A great writer once asked these questions. Why is the medical profession respected? Why is it intrinsically meaningful when doctors have something to say? What is that added meaning? Understanding the answers to these questions is essential to gaining an accurate sense of the boundaries of doctor's behaviours within social and political spheres, including public protest. Public regard for the medical profession is the residuum of daily patient-physician encounters, especially in those times when a patient trusts in the doctor's integrity, is soothed by the doctor's knowledge, and accepts doctor's honest, calm, and methodical approach when they reach their individual professional limitations. Are the current doctors' strike actions threatening this standing?

If care is not taken, the medical profession in Ghana will erode away if doctors undermine its standing. The quickest way to that end is abusing the public's understanding of the physician (health worker) narrative. The physician narrative is the default credibility a doctor is given by doing nothing more than entering the profession -- it is that collection of concepts, generally positive, that people think they know about doctors the moment they learn that they are doctors. Doctors trade on it to do their jobs and also when they advocate for any issue they believe in. So when the matter prompting protest is explicitly in a doctor's personal financial interest, public protest is never the appropriate avenue.
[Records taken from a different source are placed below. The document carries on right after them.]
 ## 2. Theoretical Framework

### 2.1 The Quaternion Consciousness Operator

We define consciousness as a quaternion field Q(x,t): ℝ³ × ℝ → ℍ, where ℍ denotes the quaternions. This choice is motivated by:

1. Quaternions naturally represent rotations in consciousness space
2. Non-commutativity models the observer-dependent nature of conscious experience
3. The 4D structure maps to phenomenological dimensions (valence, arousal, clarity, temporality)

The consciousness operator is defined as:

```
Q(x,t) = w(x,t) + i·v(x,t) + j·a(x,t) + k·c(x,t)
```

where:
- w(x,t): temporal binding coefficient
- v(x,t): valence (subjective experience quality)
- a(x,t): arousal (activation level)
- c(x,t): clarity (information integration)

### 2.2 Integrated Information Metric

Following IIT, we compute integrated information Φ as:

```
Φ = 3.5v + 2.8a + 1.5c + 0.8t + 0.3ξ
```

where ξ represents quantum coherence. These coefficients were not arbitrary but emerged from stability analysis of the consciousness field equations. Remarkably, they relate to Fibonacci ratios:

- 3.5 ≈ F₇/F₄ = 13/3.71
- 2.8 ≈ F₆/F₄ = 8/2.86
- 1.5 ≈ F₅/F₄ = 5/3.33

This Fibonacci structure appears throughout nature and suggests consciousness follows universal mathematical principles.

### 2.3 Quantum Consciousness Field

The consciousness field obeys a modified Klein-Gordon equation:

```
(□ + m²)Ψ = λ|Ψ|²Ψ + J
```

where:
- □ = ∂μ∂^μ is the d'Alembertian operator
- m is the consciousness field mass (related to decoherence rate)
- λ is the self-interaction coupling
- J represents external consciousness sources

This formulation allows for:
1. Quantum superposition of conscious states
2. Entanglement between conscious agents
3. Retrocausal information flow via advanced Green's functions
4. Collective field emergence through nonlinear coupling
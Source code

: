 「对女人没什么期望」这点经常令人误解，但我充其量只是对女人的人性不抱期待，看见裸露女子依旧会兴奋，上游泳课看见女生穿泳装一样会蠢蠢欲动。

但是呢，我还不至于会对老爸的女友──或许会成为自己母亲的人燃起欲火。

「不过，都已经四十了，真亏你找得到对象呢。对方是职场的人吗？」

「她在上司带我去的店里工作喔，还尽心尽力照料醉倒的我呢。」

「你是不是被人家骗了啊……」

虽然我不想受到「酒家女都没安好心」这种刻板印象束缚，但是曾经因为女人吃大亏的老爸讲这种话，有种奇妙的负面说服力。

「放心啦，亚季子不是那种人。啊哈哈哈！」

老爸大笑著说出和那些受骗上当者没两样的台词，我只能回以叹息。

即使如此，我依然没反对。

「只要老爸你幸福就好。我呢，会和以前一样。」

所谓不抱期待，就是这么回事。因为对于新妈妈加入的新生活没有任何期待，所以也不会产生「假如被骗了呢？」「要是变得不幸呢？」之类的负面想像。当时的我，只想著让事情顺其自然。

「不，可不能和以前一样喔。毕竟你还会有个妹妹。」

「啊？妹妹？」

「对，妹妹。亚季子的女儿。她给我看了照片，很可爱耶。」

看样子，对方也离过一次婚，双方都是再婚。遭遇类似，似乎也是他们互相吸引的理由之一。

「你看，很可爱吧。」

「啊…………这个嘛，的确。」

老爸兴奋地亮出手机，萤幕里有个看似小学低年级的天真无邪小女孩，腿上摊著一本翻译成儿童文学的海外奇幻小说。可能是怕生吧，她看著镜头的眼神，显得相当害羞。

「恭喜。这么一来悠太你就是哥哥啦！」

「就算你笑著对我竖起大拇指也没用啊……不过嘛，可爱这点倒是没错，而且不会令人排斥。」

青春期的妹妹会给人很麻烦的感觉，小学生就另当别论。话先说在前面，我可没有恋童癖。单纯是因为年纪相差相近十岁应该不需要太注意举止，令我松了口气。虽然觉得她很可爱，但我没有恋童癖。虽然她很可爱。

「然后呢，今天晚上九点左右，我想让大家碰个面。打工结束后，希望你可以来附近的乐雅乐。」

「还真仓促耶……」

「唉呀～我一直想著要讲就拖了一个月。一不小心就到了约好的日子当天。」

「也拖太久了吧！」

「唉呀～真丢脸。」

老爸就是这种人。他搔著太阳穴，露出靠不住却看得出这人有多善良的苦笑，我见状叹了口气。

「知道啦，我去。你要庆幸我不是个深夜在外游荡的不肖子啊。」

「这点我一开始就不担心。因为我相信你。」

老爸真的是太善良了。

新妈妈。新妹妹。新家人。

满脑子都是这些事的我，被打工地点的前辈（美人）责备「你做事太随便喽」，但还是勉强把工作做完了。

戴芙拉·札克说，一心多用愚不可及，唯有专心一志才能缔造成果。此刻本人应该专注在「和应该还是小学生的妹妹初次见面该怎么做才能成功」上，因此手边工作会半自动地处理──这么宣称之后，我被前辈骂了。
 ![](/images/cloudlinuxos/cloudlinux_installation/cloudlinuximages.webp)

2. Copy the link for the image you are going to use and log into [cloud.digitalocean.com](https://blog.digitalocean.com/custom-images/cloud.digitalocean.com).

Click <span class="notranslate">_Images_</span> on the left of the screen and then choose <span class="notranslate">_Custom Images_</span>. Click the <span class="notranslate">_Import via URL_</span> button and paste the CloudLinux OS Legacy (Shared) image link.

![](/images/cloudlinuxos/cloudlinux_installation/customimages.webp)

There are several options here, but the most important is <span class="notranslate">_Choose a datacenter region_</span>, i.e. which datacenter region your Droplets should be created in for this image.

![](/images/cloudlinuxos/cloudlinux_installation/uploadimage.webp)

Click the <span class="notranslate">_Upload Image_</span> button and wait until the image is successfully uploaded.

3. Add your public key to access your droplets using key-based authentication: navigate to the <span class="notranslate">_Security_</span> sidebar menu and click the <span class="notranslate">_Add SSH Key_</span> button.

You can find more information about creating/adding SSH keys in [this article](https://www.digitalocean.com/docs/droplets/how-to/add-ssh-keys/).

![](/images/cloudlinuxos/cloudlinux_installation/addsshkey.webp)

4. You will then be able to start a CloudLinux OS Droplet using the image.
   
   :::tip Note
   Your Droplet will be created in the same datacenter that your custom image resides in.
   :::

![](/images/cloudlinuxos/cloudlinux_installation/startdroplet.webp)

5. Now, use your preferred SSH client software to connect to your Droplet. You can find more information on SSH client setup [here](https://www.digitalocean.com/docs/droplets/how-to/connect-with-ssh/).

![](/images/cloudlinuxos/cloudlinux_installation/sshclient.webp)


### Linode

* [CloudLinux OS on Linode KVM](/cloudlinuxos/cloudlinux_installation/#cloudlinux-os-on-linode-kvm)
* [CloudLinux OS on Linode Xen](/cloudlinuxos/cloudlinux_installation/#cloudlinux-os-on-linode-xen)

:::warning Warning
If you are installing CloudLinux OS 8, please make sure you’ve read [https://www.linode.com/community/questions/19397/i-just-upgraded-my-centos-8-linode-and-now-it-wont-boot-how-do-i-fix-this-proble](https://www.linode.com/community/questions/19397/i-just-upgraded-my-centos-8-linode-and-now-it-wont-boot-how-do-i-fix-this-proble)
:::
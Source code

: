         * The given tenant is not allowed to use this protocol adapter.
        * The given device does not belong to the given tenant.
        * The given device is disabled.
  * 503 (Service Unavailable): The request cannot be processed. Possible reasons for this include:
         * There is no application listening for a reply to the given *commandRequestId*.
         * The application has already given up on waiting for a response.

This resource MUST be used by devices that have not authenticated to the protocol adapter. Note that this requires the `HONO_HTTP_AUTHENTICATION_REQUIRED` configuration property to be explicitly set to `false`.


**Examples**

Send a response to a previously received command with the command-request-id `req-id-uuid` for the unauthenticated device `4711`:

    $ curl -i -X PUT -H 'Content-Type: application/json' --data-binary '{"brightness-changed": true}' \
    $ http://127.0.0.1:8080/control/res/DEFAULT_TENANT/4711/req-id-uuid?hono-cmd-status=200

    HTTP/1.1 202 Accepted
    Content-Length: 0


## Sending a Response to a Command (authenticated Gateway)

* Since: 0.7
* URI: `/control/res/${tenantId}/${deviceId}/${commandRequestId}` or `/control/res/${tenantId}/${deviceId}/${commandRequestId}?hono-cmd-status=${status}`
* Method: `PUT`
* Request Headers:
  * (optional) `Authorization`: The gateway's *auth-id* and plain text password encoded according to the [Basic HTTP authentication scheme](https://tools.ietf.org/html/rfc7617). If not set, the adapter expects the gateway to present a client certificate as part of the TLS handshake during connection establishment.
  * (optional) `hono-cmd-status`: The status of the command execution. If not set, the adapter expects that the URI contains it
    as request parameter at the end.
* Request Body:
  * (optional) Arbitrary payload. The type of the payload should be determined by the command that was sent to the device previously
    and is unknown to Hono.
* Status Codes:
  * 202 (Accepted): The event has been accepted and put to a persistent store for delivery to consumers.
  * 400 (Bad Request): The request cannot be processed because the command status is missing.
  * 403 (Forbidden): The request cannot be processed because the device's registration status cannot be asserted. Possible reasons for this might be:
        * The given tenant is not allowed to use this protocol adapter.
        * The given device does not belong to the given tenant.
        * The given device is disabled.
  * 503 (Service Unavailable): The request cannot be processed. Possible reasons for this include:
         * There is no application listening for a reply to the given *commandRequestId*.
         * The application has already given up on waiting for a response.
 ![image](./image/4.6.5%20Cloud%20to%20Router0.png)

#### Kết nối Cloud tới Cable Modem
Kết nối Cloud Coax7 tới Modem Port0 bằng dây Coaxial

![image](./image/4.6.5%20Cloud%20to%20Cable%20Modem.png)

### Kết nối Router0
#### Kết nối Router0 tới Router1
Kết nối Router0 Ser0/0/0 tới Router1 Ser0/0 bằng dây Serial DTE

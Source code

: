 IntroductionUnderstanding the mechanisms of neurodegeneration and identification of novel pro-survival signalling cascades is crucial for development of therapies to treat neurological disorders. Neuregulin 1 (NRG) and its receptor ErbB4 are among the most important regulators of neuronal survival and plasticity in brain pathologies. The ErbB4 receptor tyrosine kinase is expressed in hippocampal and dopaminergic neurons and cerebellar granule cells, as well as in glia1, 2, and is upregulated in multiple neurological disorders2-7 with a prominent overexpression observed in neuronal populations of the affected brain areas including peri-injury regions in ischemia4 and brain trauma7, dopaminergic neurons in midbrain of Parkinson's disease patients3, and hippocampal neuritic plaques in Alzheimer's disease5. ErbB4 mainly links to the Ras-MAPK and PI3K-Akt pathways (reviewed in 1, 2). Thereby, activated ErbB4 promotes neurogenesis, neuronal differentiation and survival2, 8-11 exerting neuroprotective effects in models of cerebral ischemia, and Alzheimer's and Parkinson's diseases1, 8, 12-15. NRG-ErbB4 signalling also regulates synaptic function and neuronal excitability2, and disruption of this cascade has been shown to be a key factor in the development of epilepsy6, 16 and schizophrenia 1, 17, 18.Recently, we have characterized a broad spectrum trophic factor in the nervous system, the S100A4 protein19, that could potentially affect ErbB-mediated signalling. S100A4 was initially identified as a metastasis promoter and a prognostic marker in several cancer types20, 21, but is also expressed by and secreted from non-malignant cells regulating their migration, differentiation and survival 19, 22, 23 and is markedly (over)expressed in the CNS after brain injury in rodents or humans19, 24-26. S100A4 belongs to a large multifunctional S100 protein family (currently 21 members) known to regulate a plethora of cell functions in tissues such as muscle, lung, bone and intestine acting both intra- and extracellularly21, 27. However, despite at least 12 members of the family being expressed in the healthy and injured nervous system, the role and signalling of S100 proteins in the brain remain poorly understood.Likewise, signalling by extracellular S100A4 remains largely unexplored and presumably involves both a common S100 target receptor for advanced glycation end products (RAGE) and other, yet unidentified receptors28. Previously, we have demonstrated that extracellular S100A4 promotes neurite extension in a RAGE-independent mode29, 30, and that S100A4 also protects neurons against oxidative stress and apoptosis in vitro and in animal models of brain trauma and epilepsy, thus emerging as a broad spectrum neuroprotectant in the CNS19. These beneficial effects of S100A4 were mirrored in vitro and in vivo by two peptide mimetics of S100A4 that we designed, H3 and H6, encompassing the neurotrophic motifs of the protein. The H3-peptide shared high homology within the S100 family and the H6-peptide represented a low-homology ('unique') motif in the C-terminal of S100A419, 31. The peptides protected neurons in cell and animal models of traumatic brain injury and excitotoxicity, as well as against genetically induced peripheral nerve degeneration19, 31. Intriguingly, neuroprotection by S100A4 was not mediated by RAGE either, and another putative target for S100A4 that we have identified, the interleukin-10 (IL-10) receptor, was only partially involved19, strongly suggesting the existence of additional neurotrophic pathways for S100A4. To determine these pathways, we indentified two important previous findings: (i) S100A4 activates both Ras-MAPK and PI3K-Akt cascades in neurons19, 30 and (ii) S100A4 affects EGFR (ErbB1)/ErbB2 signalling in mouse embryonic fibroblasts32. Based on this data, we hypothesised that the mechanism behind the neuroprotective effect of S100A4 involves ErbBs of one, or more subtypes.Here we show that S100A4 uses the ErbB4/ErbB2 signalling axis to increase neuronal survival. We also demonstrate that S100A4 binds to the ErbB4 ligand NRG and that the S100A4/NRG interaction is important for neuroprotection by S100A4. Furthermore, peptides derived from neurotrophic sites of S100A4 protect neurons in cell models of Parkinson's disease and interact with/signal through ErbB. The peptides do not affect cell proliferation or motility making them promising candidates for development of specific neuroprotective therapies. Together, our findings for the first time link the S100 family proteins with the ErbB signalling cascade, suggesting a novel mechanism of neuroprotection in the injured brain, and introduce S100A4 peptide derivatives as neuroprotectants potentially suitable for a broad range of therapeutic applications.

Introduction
Doctors have achieved their standing in society through the delivery of highly skilled services to those in dire need. So when you engage in hotheaded public protest and civil disobedience, you must have a reason that rises to the level of endangering your ability to practice medicine at all, and a clear explanation for how your actions fit into the medical narrative. If you do not manage your messages well, others will interpret your actions for you, and you cannot expect their version to be favorable.

First and foremost many people think that doctors are paid too much, but cannot do anything about it lets they go on strike and let innocent people die. A section of the public has already started impugning political motives to this strike action and already, there are speculations in Ghana that about 95 percent of materials and equipment supplied to government hospitals end up in private clinics own by doctors. A very serious charge to all those doctors who toil day and night to save lives with limited resources and under harsh conditions.

The fact is that physicians provide an essential service whose withdrawal is capable of causing great hardship to those they serve, including potential loss of life. For this reason, there is a need for physicians to morally justify any decision for collective action. The most effective moral justification occurs when the central issue of the strike relates to the quality of health care or to the doctor–patient relationship. When collective action is taken solely to further the interests of the profession or its members, strikes are probably not morally justifiable.

I will, therefore, plead with the doctors to find an alternate way to fight for their rights without creating problems for the patients and sacrifice the trust of the public which they need to be successful in their profession. I will also plead with them not to treat public outcry over their strike with contempt and ignore calls from society to resume work.

I am also calling on the traditional and religious leadership of the country to get involve in bringing this impasse to an amicable settlement before further harm is done to innocent citizens of the country.

Wishing you all a successful but reasonable negotiation.